What the exercise asks = Copy nothing from the entries below except the lines from the one containing "These are representations" through the one containing "#### View: Model Overrides", and copy those exactly.

+++ Provided entries +++

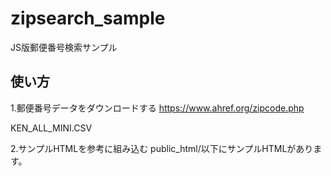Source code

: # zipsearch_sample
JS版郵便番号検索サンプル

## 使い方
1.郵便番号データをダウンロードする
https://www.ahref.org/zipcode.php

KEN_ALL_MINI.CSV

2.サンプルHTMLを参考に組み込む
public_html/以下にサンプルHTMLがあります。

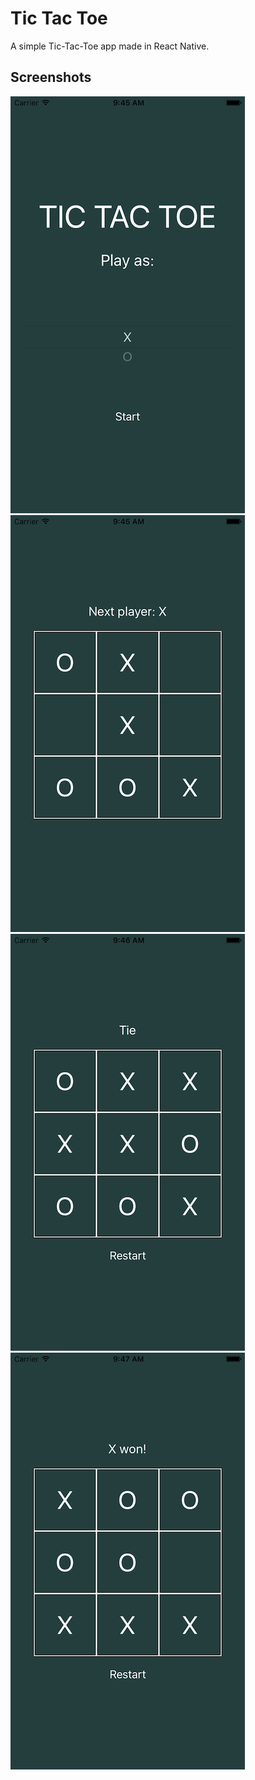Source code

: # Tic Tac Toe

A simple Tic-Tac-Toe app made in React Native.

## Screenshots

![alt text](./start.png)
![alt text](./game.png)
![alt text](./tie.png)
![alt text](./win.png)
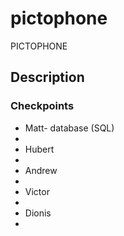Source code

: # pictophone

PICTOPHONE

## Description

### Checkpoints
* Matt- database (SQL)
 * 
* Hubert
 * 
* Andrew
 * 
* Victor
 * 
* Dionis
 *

+++
+++ Provided entries +++

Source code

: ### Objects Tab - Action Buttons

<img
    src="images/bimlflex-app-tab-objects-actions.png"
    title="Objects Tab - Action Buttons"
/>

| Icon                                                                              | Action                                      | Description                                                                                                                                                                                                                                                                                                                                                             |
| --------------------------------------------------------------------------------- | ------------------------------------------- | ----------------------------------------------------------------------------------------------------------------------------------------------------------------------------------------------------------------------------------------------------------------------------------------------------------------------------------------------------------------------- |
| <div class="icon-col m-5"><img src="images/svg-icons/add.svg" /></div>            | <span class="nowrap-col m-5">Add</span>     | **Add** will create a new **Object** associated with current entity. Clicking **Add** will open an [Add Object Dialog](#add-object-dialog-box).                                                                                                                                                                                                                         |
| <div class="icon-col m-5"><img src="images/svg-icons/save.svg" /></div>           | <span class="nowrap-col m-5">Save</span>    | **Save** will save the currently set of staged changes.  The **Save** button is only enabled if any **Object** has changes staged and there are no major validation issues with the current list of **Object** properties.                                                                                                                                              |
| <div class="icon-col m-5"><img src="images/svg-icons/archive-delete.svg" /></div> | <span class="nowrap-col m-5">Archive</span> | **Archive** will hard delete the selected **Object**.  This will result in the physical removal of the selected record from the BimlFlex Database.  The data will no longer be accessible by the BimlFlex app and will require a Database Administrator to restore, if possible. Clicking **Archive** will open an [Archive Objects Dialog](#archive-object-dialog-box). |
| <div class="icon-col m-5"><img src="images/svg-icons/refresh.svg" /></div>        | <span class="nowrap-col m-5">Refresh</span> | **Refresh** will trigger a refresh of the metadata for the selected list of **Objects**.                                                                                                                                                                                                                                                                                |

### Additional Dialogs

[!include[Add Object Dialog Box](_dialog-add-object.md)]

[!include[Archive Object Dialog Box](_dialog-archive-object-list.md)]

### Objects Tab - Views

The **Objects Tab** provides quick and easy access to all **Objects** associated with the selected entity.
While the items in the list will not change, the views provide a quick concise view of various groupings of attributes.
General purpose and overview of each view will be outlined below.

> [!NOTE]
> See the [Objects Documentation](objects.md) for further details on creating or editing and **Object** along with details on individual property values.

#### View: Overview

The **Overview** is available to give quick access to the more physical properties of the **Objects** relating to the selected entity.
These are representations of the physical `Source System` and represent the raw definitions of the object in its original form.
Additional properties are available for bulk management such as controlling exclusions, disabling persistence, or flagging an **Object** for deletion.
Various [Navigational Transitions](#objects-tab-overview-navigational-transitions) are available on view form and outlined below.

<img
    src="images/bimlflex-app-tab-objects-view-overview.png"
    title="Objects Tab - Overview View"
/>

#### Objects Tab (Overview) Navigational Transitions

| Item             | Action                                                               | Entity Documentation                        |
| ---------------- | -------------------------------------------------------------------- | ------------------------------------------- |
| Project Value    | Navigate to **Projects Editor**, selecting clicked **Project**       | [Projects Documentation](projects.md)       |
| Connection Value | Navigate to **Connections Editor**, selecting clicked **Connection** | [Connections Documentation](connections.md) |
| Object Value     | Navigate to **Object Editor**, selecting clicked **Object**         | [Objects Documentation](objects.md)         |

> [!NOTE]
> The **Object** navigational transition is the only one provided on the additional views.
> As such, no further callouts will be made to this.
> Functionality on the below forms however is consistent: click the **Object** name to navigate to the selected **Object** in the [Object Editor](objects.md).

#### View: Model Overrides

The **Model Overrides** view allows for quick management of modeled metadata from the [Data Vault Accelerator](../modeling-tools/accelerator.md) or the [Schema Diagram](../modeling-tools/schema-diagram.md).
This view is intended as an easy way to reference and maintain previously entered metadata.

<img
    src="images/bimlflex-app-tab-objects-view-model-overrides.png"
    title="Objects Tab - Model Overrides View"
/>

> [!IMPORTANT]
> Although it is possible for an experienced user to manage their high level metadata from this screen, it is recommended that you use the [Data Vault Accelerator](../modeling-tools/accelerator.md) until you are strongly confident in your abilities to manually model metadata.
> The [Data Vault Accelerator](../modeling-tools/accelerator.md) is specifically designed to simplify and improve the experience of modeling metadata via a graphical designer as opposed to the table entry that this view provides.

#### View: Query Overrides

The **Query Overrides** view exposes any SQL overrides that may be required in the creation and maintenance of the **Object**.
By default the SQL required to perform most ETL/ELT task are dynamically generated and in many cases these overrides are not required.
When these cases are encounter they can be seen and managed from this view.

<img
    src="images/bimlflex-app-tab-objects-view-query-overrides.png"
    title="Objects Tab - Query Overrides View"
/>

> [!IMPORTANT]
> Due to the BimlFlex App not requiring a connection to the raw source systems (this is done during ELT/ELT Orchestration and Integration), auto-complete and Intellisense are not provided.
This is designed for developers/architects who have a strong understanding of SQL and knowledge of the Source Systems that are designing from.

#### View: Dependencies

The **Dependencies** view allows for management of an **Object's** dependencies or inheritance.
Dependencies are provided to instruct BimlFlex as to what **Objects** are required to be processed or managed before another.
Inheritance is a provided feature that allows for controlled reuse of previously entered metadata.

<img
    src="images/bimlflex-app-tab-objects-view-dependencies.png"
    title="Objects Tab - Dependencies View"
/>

+++

Task output =
These are representations of the physical `Source System` and represent the raw definitions of the object in its original form.
Additional properties are available for bulk management such as controlling exclusions, disabling persistence, or flagging an **Object** for deletion.
Various [Navigational Transitions](#objects-tab-overview-navigational-transitions) are available on view form and outlined below.

<img
    src="images/bimlflex-app-tab-objects-view-overview.png"
    title="Objects Tab - Overview View"
/>

#### Objects Tab (Overview) Navigational Transitions

| Item             | Action                                                               | Entity Documentation                        |
| ---------------- | -------------------------------------------------------------------- | ------------------------------------------- |
| Project Value    | Navigate to **Projects Editor**, selecting clicked **Project**       | [Projects Documentation](projects.md)       |
| Connection Value | Navigate to **Connections Editor**, selecting clicked **Connection** | [Connections Documentation](connections.md) |
| Object Value     | Navigate to **Object Editor**, selecting clicked **Object**         | [Objects Documentation](objects.md)         |

> [!NOTE]
> The **Object** navigational transition is the only one provided on the additional views.
> As such, no further callouts will be made to this.
> Functionality on the below forms however is consistent: click the **Object** name to navigate to the selected **Object** in the [Object Editor](objects.md).

#### View: Model Overrides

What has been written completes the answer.